分析:値を求めることは測定であって分析ではない。なぜその値になったかの理由を明らかにするために調べるのが「分析」である。
- 誤用されやすい語
評価:基準を用いて価値や優劣を決めること。
Xな例:二輪車コーナリング時のパンク角を評価した。
パンク角は数値であるため、「測定した」が正しい表現となる。
○な例:試料の強度を評価する。
試料の特定用途への適合性つまり、適合性があるかないかという優劣を決めているので正しい表現。
調査:分からないことを「調べる」ことが調査。
Xな例:信号の周波数を変更してフィルタ出力電圧を調査した。
変更してどうなったか「測定」しているためこの表現はダメ。
○な例:絶縁材料の絶縁破壊電圧を調査した。 壊れない限界を「調べる」ので、正しい表現。
効率:エンジニアリングではエネルギーがどれだけ有効に伝えられたかを表す特性値。
たとえば、バッテリーだと、
バッテリーの充放電効率 = 放電電力量 / 充放電力量
というように、比率で表される。
Xな例:計算効率を向上させるために、プログラムを見直した。
○な例:計算時間を短縮されるために、プログラムを見直した。
2.2.7 測定結果
測定結果と考察
測定結果と考察は分けても一緒でもいい。書きやすいほうを用いましょう。
測定結果で記すこと
- 測定やシミュレーションから得られた数値
- 数値を解釈するための統計処理結果
考察で記すこと
- 得られたデータから明らかになったこと
- 研究目的を達したが、目標とした特性を得られたか
測定結果は数値で表す。「良好な応答を確認した」などの定性的表現はいらない。
そこに測定値があれば、飾り言葉は不要。データで語れ。
節・項の順序とタイトル
測定結果の章では、測定方法の章と同じように節・項の順序とタイトルを設定する。
グラフを用いる
グラフは、数値を一つ一つ記すよりもわかりやすく読み手に伝えることができる。
例:〇〇ダイオードのアノード-カソード間の印加電圧を0.5Vから50mV刻みで0.7Vまで上昇させたとき、ダイオード竃流は、2.02μA, 13.8μA, 94.7μA, 248μA, 4.43mAとなった。
これだとわかりずらい。グラフを用いると、
グラフを用いることでわかりやすく伝えることができる。
その際に、結果や読み取れる要点を解説する。
読み手にとっては初めて見るグラフなので、パラメータや状況の説明もあるといい。
想定外の値については、「測定をやり直したら他の値になった」あるいは「グラフ作成時に入力を間違えた」の場合は修正する。
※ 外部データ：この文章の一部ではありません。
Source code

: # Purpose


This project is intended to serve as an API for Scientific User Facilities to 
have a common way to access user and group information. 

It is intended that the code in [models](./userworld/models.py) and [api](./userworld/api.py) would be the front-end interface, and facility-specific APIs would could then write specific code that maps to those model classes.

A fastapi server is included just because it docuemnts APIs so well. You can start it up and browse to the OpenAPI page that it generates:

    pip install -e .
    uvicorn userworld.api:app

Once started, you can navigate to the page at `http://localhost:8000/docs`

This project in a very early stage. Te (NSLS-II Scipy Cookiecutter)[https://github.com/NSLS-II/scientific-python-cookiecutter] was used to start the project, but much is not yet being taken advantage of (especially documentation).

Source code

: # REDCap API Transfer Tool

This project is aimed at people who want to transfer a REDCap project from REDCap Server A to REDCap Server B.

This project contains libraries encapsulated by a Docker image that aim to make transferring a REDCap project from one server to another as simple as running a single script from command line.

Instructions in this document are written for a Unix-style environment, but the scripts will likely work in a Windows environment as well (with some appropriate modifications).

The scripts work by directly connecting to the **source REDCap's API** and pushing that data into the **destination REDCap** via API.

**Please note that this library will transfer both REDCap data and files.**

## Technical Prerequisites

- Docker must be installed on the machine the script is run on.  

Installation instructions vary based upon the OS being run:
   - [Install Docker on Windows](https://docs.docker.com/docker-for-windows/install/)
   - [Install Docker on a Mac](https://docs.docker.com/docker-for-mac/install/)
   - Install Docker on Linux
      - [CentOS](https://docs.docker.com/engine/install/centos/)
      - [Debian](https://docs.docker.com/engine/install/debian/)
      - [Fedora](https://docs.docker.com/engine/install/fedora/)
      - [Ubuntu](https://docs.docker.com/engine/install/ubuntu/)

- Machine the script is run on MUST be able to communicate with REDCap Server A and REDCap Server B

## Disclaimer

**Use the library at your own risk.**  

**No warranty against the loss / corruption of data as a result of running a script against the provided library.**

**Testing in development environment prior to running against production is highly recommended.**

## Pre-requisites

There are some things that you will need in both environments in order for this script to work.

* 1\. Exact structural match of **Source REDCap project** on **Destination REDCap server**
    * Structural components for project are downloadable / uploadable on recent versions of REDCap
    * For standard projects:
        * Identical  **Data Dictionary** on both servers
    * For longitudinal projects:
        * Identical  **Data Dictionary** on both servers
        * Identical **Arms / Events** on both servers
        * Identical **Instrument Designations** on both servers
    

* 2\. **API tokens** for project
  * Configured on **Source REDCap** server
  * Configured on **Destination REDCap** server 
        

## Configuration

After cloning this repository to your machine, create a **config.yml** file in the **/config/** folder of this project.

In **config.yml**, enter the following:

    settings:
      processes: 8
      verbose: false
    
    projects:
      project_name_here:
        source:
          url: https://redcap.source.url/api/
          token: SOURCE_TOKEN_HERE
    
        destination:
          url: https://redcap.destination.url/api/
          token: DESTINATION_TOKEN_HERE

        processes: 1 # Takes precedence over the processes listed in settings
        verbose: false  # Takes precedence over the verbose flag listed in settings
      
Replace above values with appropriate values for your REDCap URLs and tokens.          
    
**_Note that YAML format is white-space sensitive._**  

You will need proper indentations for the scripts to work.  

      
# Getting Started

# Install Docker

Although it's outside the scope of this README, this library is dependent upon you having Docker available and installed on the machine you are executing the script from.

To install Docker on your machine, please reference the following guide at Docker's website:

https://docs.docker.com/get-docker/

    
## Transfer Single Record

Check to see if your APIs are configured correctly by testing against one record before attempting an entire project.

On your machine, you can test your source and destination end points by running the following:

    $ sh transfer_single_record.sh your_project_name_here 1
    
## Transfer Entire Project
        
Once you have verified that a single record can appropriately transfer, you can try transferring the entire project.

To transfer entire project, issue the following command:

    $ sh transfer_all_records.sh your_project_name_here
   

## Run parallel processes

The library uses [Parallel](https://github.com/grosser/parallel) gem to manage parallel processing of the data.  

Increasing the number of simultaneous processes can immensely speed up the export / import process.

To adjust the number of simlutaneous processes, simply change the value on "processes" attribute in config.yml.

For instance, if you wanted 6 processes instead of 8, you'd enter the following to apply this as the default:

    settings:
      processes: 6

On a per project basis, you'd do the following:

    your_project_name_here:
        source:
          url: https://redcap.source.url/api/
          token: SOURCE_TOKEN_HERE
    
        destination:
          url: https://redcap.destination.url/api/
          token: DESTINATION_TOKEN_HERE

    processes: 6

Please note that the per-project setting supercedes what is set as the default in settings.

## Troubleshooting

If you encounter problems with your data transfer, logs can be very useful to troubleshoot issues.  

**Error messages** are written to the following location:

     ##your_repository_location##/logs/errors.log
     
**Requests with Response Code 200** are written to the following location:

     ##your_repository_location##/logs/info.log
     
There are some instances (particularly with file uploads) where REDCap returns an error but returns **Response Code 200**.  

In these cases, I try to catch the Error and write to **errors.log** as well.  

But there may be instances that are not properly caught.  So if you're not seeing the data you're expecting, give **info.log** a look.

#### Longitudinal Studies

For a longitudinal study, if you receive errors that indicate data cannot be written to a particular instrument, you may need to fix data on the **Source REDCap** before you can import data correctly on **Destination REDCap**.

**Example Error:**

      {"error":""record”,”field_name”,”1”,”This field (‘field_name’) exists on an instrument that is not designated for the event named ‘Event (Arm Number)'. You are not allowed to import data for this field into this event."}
「なんかおかしいから」という理由で測定点を取り除くのはデータ偽装。なぜおかしくなってしまったのかは考察の章で述べる。
結果を比較する
2種の陽極A, Bを用いて試作した電池から、以下の表のような結果を得たとする。このとき、例のように測定値すべてを論文に示す必要はある?
陽極/サンプル | 1 | 2 | 3 | 4 | 5 | 平均 |
---|---|---|---|---|---|---|
A | 11.5 | 12.5 | 9.9 | 10.5 | 12.2 | 11.32 |
B | 10.8 | 10.3 | 13.5 | 12.7 | 15.1 | 12.48 |
授業の実験レポートでは、測定したデータをこのようにすべて表に示したが、論文では
○な例: それぞれ5個の電池の放電容量を測定した結果を、平均値±標準偏差として示す。陽極Aを用いたものは11.32±1.11W・h,陽極Bでは12.48±1.97W・hであった。
と統計的に示す。
繰り返し測定して見えてきた傾向から、真の値がどれくらいなのかや、ばらつきを見よう。
差を判定する
問題
陽極Bの放電容量は陽極Aよりも10.2%大きい。このことから「増加した」と言ってよいか?
答え
だめ。理由として以下のようなことが挙げられる。
- 平均値が大きくてもばらつきがあるため、「たまたま」そのような値になった可能性がある。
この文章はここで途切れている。